Report every line of the records that includes the word "chapter".

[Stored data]
☆ ☆ ☆

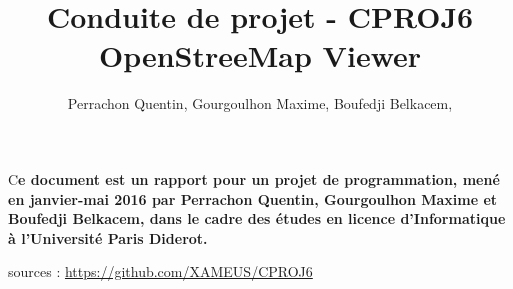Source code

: \documentclass[DIV=calc, paper=a4, fontsize=11pt, french]{scrartcl}	 %
\title{Conduite de projet - CPROJ6\\ OpenStreeMap Viewer} %
\author{Perrachon Quentin, Gourgoulhon Maxime, Boufedji Belkacem, } %
\date{} %
\newcommand{\initial}[1]{ %
\lettrine[lines=3,lhang=0.3,nindent=0em]{
\color{c1}
{\textsf{#1}}}{}}
\begin{document}
\maketitle %

\thispagestyle{fancy} %


\initial{C}\textbf{e document est un rapport pour un projet de programmation,
mené en janvier-mai 2016 par Perrachon Quentin, Gourgoulhon Maxime et Boufedji Belkacem,
dans le cadre des études en licence d'Informatique à l'Université Paris Diderot.}

\vspace{\fill}
\tableofcontents

\vspace{1cm}
sources : \url{https://github.com/XAMEUS/CPROJ6}

\newpage











\end{document}
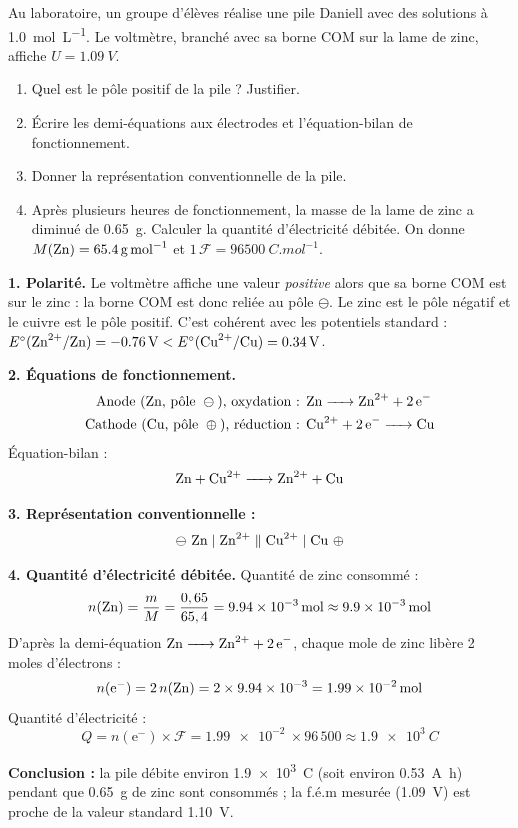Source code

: \documentclass[11pt]{article}
\newcommand{\cle}[1]{{\popxbold\color{popdark}#1}}
\begin{document}
\begin{exoresolu}
Au laboratoire, un groupe d'élèves réalise une pile Daniell avec des solutions à \SI{1,0}{mol.L^{-1}}. Le voltmètre, branché avec sa borne COM sur la lame de zinc, affiche $U = \SI{+1,09}{V}$.
\begin{enumerate}
\item Quel est le pôle positif de la pile ? Justifier.
\item Écrire les demi-équations aux électrodes et l'équation-bilan de fonctionnement.
\item Donner la représentation conventionnelle de la pile.
\item Après plusieurs heures de fonctionnement, la masse de la lame de zinc a diminué de \SI{0,65}{g}. Calculer la quantité d'électricité débitée. On donne $M(\ce{Zn}) = \SI{65,4}{g.mol^{-1}}$ et $1\,\mathcal{F} = \SI{96500}{C.mol^{-1}}$.
\end{enumerate}
\tcblower
\textbf{1. Polarité.} Le voltmètre affiche une valeur \emph{positive} alors que sa borne COM est sur le zinc : la borne COM est donc reliée au pôle $\ominus$. Le \cle{zinc est le pôle négatif} et le \cle{cuivre est le pôle positif}. C'est cohérent avec les potentiels standard : $E^{\circ}(\ce{Zn^2+}/\ce{Zn}) = \SI{-0,76}{V} < E^{\circ}(\ce{Cu^2+}/\ce{Cu}) = \SI{+0,34}{V}$.

\textbf{2. Équations de fonctionnement.}
\begin{align*}
\text{Anode (Zn, pôle } \ominus \text{), oxydation : } & \ce{Zn -> Zn^2+ + 2e-}\\
\text{Cathode (Cu, pôle } \oplus \text{), réduction : } & \ce{Cu^2+ + 2e- -> Cu}
\end{align*}
Équation-bilan :
\[ \ce{Zn + Cu^2+ -> Zn^2+ + Cu} \]

\textbf{3. Représentation conventionnelle :}
\[ \ominus\ \ce{Zn} \mid \ce{Zn^2+} \parallel \ce{Cu^2+} \mid \ce{Cu}\ \oplus \]

\textbf{4. Quantité d'électricité débitée.}
Quantité de zinc consommé :
\[ n(\ce{Zn}) = \frac{m}{M} = \frac{0,65}{65,4} = \SI{9,94e-3}{mol} \approx \SI{9,9e-3}{mol} \]
D'après la demi-équation $\ce{Zn -> Zn^2+ + 2e-}$, chaque mole de zinc libère 2 moles d'électrons :
\[ n(\text{e}^-) = 2\,n(\ce{Zn}) = 2 \times \SI{9,94e-3}{} = \SI{1,99e-2}{mol} \]
Quantité d'électricité :
\[ Q = n(\text{e}^-) \times \mathcal{F} = \SI{1,99e-2}{} \times 96\,500 \approx \SI{1,9e3}{C} \]

\textbf{Conclusion :} la pile débite environ \SI{1,9e3}{C} (soit environ \SI{0,53}{A.h}) pendant que \SI{0,65}{g} de zinc sont consommés ; la f.é.m mesurée (\SI{1,09}{V}) est proche de la valeur standard \SI{1,10}{V}.
\end{exoresolu}
\end{document}

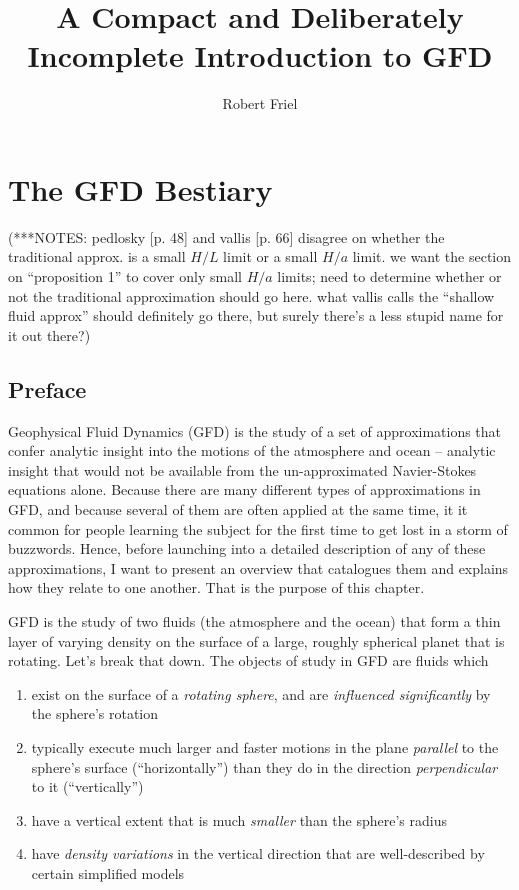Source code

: \documentclass[11pt]{book}
\title{A Compact and Deliberately Incomplete Introduction to GFD}
\author{Robert Friel}
\begin{document}
\maketitle

\tableofcontents

\chapter{The GFD Bestiary}
(***NOTES: pedlosky [p. 48] and vallis [p. 66] disagree on whether the traditional approx. is a small $H/L$ limit or a small $H/a$ limit.  we want the section on ``proposition 1'' to cover only small $H/a$ limits; need to determine whether or not the traditional approximation should go here.  what vallis calls the ``shallow fluid approx'' should definitely go there, but surely there's a less stupid name for it out there?)
\section{Preface}
Geophysical Fluid Dynamics (GFD) is the study of a set of approximations that confer analytic insight into the motions of the atmosphere and ocean -- analytic insight that would not be available from the un-approximated Navier-Stokes equations alone.  Because there are many different types of approximations in GFD, and because several of them are often applied at the same time, it it common for people learning the subject for the first time to get lost in a storm of buzzwords.  Hence, before launching into a detailed description of any of these approximations, I want to present an overview that catalogues them and explains how they relate to one another.  That is the purpose of this chapter.

GFD is the study of two fluids (the atmosphere and the ocean) that form a thin layer of varying density on the surface of a large, roughly spherical planet that is rotating.  Let's break that down.  The objects of study in GFD are fluids which

\begin{enumerate}
\item{exist on the surface of a \emph{rotating sphere}, and are \emph{influenced significantly} by the sphere's rotation}
\item{typically execute much larger and faster motions in the plane \emph{parallel} to the sphere's surface (``horizontally'') than they do in the direction \emph{perpendicular} to it (``vertically'')}
\item{have a vertical extent that is much \emph{smaller} than the sphere's radius}
\item{have \emph{density variations} in the vertical direction that are well-described by certain simplified models}
\end{enumerate}
\end{document}
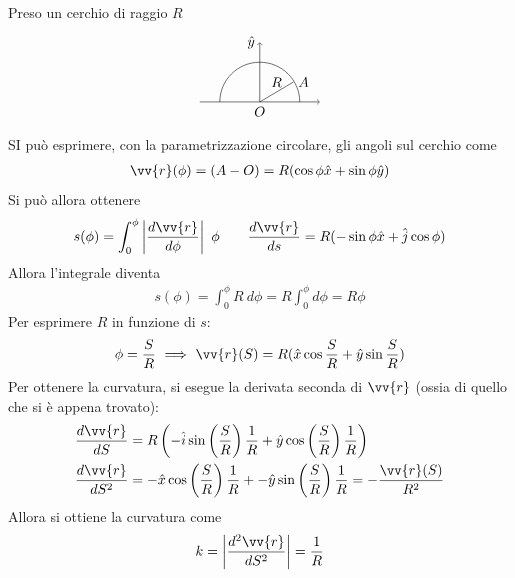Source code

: \documentclass[a4paper, oneside]{article}
\begin{document}
\begin{example}
    Preso un cerchio di raggio $R$
    \begin{gather*}
        \begin{tikzpicture}
            \draw(-1, 0) arc (180:0:1);
            \draw[->](-1.5, 0) -- (1.5, 0); 
            \draw[->](0, 0) -- (0, 1.5) node[at end, left] {$\hat{y}$ };
            \draw(0, 0) -- (0.84, 0.5) node[midway, above] {$R$};
            \filldraw(0, 0) node[anchor = north] {$O$};
            \filldraw(0.84, 0.5) node[anchor = west] {$A$};
        \end{tikzpicture}
    \end{gather*}
    SI può esprimere, con la parametrizzazione circolare, gli angoli sul cerchio come 
    \begin{gather*}
        \vv{r}(\phi)  = (A - O) = R(\cos\phi \hat{x} + \sin\phi \hat{y}  )
    \end{gather*}
    Si può allora ottenere 
    \begin{gather*}
        s(\phi) = \int_{0}^{\phi} \left| \frac{d\vv{r} }{d\phi}  \right| \ \phi  \qquad \frac{d\vv{r} }{ds} =  R(-\sin\phi \hat{x} + \hat{j} \cos\phi  ) 
    \end{gather*}
    Allora l'integrale diventa
    \begin{gather*}
        s(\phi) = \int_{0}^{\phi} R \ d\phi = R\int_{0}^{\phi} d\phi = R\phi  
    \end{gather*}
    Per esprimere $R$ in funzione di $s$: 
    \begin{gather*}
        \phi = \frac{S}{R} \ \Longrightarrow \ \vv{r}(S) = R(\hat{x} \cos\frac{S}{R} + \hat{y} \sin\frac{S}{R}  ) 
    \end{gather*}
    Per ottenere la curvatura, si esegue la derivata seconda di $\vv{r}$ (ossia
    di quello che si è appena trovato):
    \begin{align*}
        \frac{d\vv{r} }{dS} &= R\left(-\hat{i}\sin\left(\frac{S}{R}\right) \frac{1}{R} + \hat{y} \cos\left(\frac{S}{R}\right) \frac{1}{R}  \right) \\
        \frac{d\vv{r} }{dS^{2}} &= -\hat{x}\cos\left(\frac{S}{R}\right) \frac{1}{R} + -\hat{y}\sin\left(\frac{S}{R} \right) \frac{1}{R}    = - \frac{\vv{r}(S) }{R^{2}}
    \end{align*} 
    Allora si ottiene la curvatura come 
    \begin{gather*}
        k = \left| \frac{d^{2}\vv{r} }{dS^{2}} \right|  = \frac{1}{R}
    \end{gather*}
\end{example}
\end{document}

☆ ☆ ☆

**SOLUTION FOR THIS TASK:**
\chapter{The GFD Bestiary}
Geophysical Fluid Dynamics (GFD) is the study of a set of approximations that confer analytic insight into the motions of the atmosphere and ocean -- analytic insight that would not be available from the un-approximated Navier-Stokes equations alone.  Because there are many different types of approximations in GFD, and because several of them are often applied at the same time, it it common for people learning the subject for the first time to get lost in a storm of buzzwords.  Hence, before launching into a detailed description of any of these approximations, I want to present an overview that catalogues them and explains how they relate to one another.  That is the purpose of this chapter.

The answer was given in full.